7. Take Allergy Medication at Night.

In the event that you now take your allergy medicine in the morning, you may want to switch it to the evening. Consult with your doctor beforehand, however. Because of this, you won’t have to worry about your prescription wearing off in the middle of the night.

8. Talk to Your Doctor.

Depending on the sort of allergies you have, your doctor can provide you with treatment alternatives. There are a variety of treatment options, including over-the-counter and prescription drugs, as well as dietary and behavioral modifications.

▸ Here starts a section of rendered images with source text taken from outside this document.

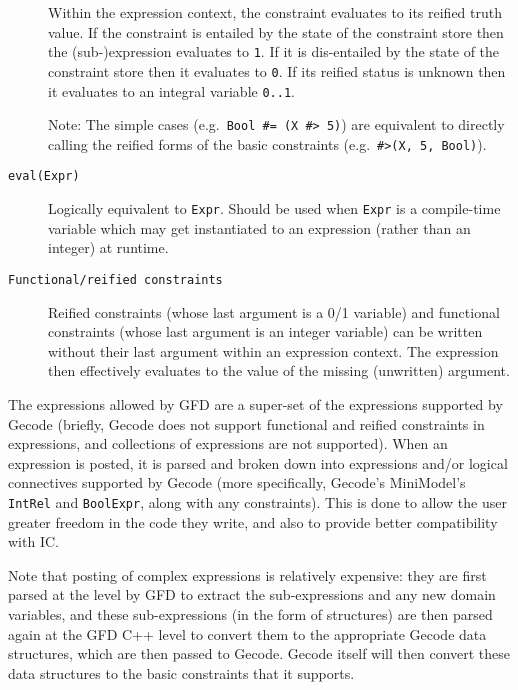\begin{description}
    Within the expression context, the constraint evaluates to its
    reified truth value.  If the constraint is entailed by the
    state of the constraint store then the (sub-)expression
    evaluates to \verb|1|.  If it is dis-entailed by the state of
    the constraint store then it evaluates to \verb|0|. If its
    reified status is unknown then it evaluates to an integral
    variable \verb|0..1|.

    Note: The simple cases (e.g.\ \verb|Bool #= (X #> 5)|) are
    equivalent to directly calling the reified forms of the basic
    constraints (e.g.\ \verb|#>(X, 5, Bool)|).

\item[\texttt{eval(Expr)}]
            Logically equivalent to \verb'Expr'.
            Should be used when \verb'Expr' is a compile-time variable
            which may get instantiated to an expression (rather than an
            integer) at runtime.

\item[\texttt{Functional/reified constraints}]
            Reified constraints (whose last argument is a 0/1 variable)
            and functional constraints (whose last argument is an integer
            variable) can be written without their last argument within
            an expression context.  The expression then effectively
            evaluates to the value of the missing (unwritten) argument.

\end{description}
 
The expressions allowed by GFD are a super-set of the expressions supported by 
Gecode (briefly, Gecode does not support functional and 
reified constraints in expressions, and collections of expressions are not 
supported). When an expression is posted, it is parsed and broken down into 
expressions and/or logical connectives supported by Gecode (more 
specifically, Gecode's MiniModel's {\tt IntRel} and {\tt BoolExpr}, along 
with any constraints). This is done to 
allow the user greater freedom in the code they write, and also to provide 
better compatibility with IC. 

Note that posting of complex expressions is relatively expensive: they are 
first parsed at the {\eclipse} level by GFD to extract the sub-expressions and 
any new domain variables, and these sub-expressions (in the form of 
{\eclipse} structures) are then parsed again at the GFD C++ level to convert
them to the appropriate Gecode data structures, which are then passed to
Gecode. Gecode itself will then convert these data structures
to the basic constraints that it supports. 


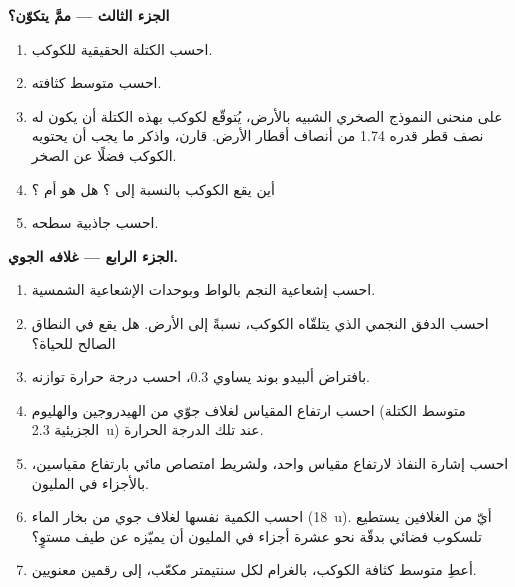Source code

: \begin{problem}
\medskip\noindent\textbf{الجزء الثالث --- ممَّ يتكوّن؟}
\begin{enumerate}[resume]
\item احسب الكتلة الحقيقية للكوكب.
\item احسب متوسط كثافته.
\item على منحنى النموذج الصخري الشبيه بالأرض، يُتوقّع لكوكب بهذه الكتلة
  أن يكون له نصف قطر قدره 1.74 من أنصاف أقطار الأرض. قارن، واذكر ما يجب أن يحتويه
  الكوكب فضلًا عن الصخر.
\item أين يقع الكوكب بالنسبة إلى ؟ هل هو
   أم ؟
\item احسب جاذبية سطحه.
\end{enumerate}

\medskip\noindent\textbf{الجزء الرابع --- غلافه الجوي.}
\begin{enumerate}[resume]
\item احسب إشعاعية النجم بالواط وبوحدات الإشعاعية
  الشمسية.
\item احسب الدفق النجمي الذي يتلقّاه الكوكب، نسبةً إلى
  الأرض. هل يقع في النطاق الصالح للحياة؟
\item بافتراض ألبيدو بوند يساوي 0.3، احسب درجة حرارة توازنه.
\item احسب ارتفاع المقياس لغلاف جوّي من الهيدروجين والهليوم
  (متوسط الكتلة الجزيئية \qty{2.3}{u}) عند تلك الدرجة الحرارة.
\item احسب إشارة النفاذ لارتفاع مقياس واحد، ولشريط
  امتصاص مائي بارتفاع مقياسين، بالأجزاء في المليون.
\item احسب الكمية نفسها لغلاف جوي من بخار الماء (\qty{18}{u}). أيّ من
  الغلافين يستطيع تلسكوب فضائي بدقّة نحو عشرة أجزاء في المليون
  أن يميّزه عن طيف مستوٍ؟
\item أعطِ متوسط كثافة الكوكب، بالغرام لكل سنتيمتر مكعّب، إلى
  رقمين معنويين.
\end{enumerate}
\end{problem}
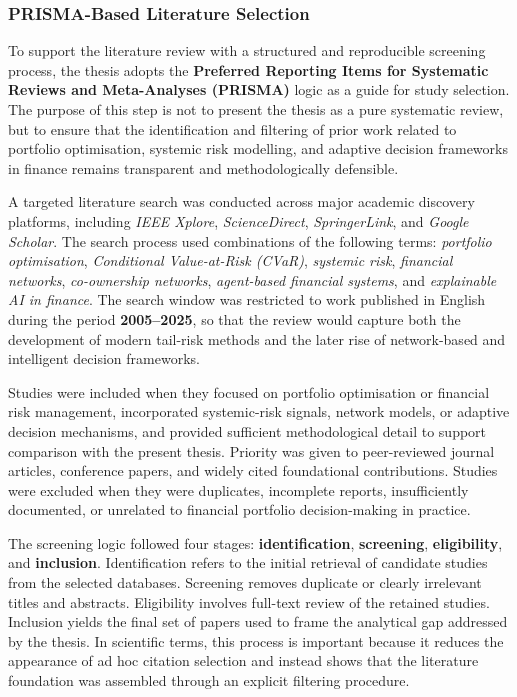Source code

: \documentclass[11pt]{article}
\begin{document}
\subsubsection{PRISMA-Based Literature Selection}
To support the literature review with a structured and reproducible screening process, the thesis adopts the \textbf{Preferred Reporting Items for Systematic Reviews and Meta-Analyses (PRISMA)} logic as a guide for study selection. The purpose of this step is not to present the thesis as a pure systematic review, but to ensure that the identification and filtering of prior work related to portfolio optimisation, systemic risk modelling, and adaptive decision frameworks in finance remains transparent and methodologically defensible.

A targeted literature search was conducted across major academic discovery platforms, including \textit{IEEE Xplore}, \textit{ScienceDirect}, \textit{SpringerLink}, and \textit{Google Scholar}. The search process used combinations of the following terms: \textit{portfolio optimisation}, \textit{Conditional Value-at-Risk (CVaR)}, \textit{systemic risk}, \textit{financial networks}, \textit{co-ownership networks}, \textit{agent-based financial systems}, and \textit{explainable AI in finance}. The search window was restricted to work published in English during the period \textbf{2005--2025}, so that the review would capture both the development of modern tail-risk methods and the later rise of network-based and intelligent decision frameworks.

Studies were included when they focused on portfolio optimisation or financial risk management, incorporated systemic-risk signals, network models, or adaptive decision mechanisms, and provided sufficient methodological detail to support comparison with the present thesis. Priority was given to peer-reviewed journal articles, conference papers, and widely cited foundational contributions. Studies were excluded when they were duplicates, incomplete reports, insufficiently documented, or unrelated to financial portfolio decision-making in practice.

The screening logic followed four stages: \textbf{identification}, \textbf{screening}, \textbf{eligibility}, and \textbf{inclusion}. Identification refers to the initial retrieval of candidate studies from the selected databases. Screening removes duplicate or clearly irrelevant titles and abstracts. Eligibility involves full-text review of the retained studies. Inclusion yields the final set of papers used to frame the analytical gap addressed by the thesis. In scientific terms, this process is important because it reduces the appearance of ad hoc citation selection and instead shows that the literature foundation was assembled through an explicit filtering procedure.
\end{document}
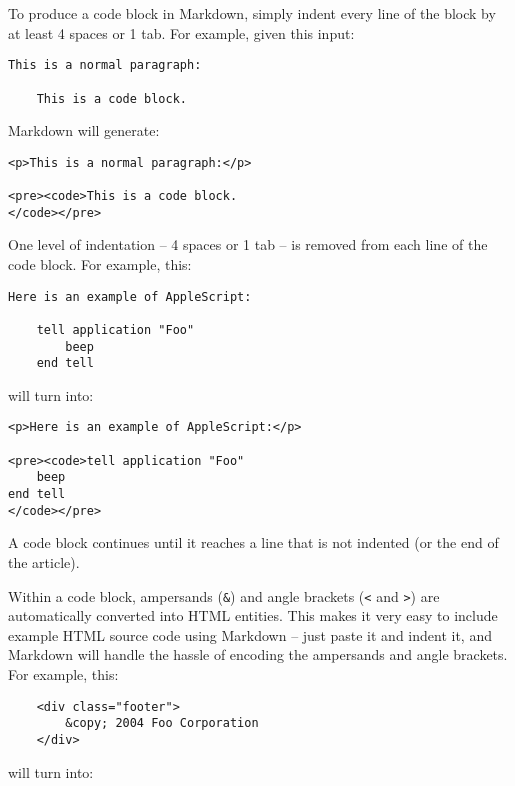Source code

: To produce a code block in Markdown, simply indent every line of the
block by at least 4 spaces or 1 tab. For example, given this input:

\begin{lstlisting}
This is a normal paragraph:

    This is a code block.
\end{lstlisting}




Markdown will generate:

\begin{lstlisting}
<p>This is a normal paragraph:</p>

<pre><code>This is a code block.
</code></pre>
\end{lstlisting}




One level of indentation -- 4 spaces or 1 tab -- is removed from each
line of the code block. For example, this:

\begin{lstlisting}
Here is an example of AppleScript:

    tell application "Foo"
        beep
    end tell
\end{lstlisting}




will turn into:

\begin{lstlisting}
<p>Here is an example of AppleScript:</p>

<pre><code>tell application "Foo"
    beep
end tell
</code></pre>
\end{lstlisting}




A code block continues until it reaches a line that is not indented
(or the end of the article).



Within a code block, ampersands (\texttt{\&}) and angle brackets (\texttt{<} and \texttt{>})
are automatically converted into HTML entities. This makes it very
easy to include example HTML source code using Markdown -- just paste
it and indent it, and Markdown will handle the hassle of encoding the
ampersands and angle brackets. For example, this:

\begin{lstlisting}
    <div class="footer">
        &copy; 2004 Foo Corporation
    </div>
\end{lstlisting}




will turn into:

Reduce Pollen and Dander Exposure

Allergy sufferers benefit greatly from making a few alterations to their way of life. Pollen levels can be a problem for certain allergy sufferers, so keeping windows closed and utilizing air conditioning can help. If you have a pet, you may notice an improvement in your allergy symptoms if you keep your pet outside of your bedroom. If this is a problem for you, you could choose to create a separate sleeping area for your pet away from your bedroom. To prevent pet hair and dander, keep pets out of the bedroom during the daytime. After stroking your furry friends, be sure to wash your hands to avoid transferring allergens and dander into your nose or eyes. In addition to eliminating any pollen or dander that may have accumulated during the day, taking a shower before bed will help you sleep better at night. You may also want to consider purchasing an air purifier to decrease pet allergens.

Clean the Air for Better Sleep

An air purifier can help people sleep better at night, regardless of whether they have allergies or not. Allergies can be exacerbated by air pollution. Dust mites, mold, and pet dander are among the most common allergies. In bedding, such as sheets, pillows, and mattresses, several allergens may be present. The nighttime pollen count is larger than the daytime pollen count for some forms of pollen, which can be found both indoors and outside. Allergies can be lessened when sleeping if these particles are removed from the air by an air purifier.

A sort of sound known as pink noise is emitted by some air purifiers, such as the Alen BreatheSmart range, which can help people sleep better. Study participants with poor sleep quality were more likely to see a positive effect from the Alen BreatheSmart 45i than others, according to two separate SleepScore Labs investigations. In the initial trial, 96% of participants believed that using the Alen air purifier alleviated their allergy symptoms, and 93% said that using the Alen air purifier helped them sleep better than they had in the previous night. A statistically significant difference was seen in the quality of participants’ sleep when they used an air purifier in their bedroom during the second study, compared to the nights when they didn’t use an air purifier.

Many different treatments and tactics may be required to address an individual’s allergy. As a result, finding out what works best for you may necessitate some experimentation. While allergies can definitely affect your sleep, you can begin taking actions immediately to regulate your allergies and get the sleep that your body needs if you stay proactive and seek advice from your health care provider.

Allergies and sleep apnea: The CPAP connection

Another element that commonly comes into play when addressing allergies and slumber apnea: The CPAP therapy used to treat sleep apnea might be disrupted if a patient experiences an allergic response to the mask. (What is CPAP?). You can find out more here.

It’s possible to get around potential issues caused by the presence of both allergies and sleep apnea with the use of CPAP masks and therapeutic equipment. Full face masks are more helpful than nasal pillows masks if your allergies make breathing through your nose difficult, for example. You can breathe through your mouth and nose even if your nose is congested with a full face mask because it covers both areas.

If you’ve been diagnosed with both allergies and insomnia, enhanced CPAP technology in the form of APAP, or automated positive airway pressure, can help. How? With allergies, your breathing can change during the night, and APAP is intended to give the right amount of air to keep up with those changes.

Talk to your doctor or sleep therapist if your allergies are interfering with your treatment for sleep apnea. They may recommend a different CPAP mask or a different type of PAP machine.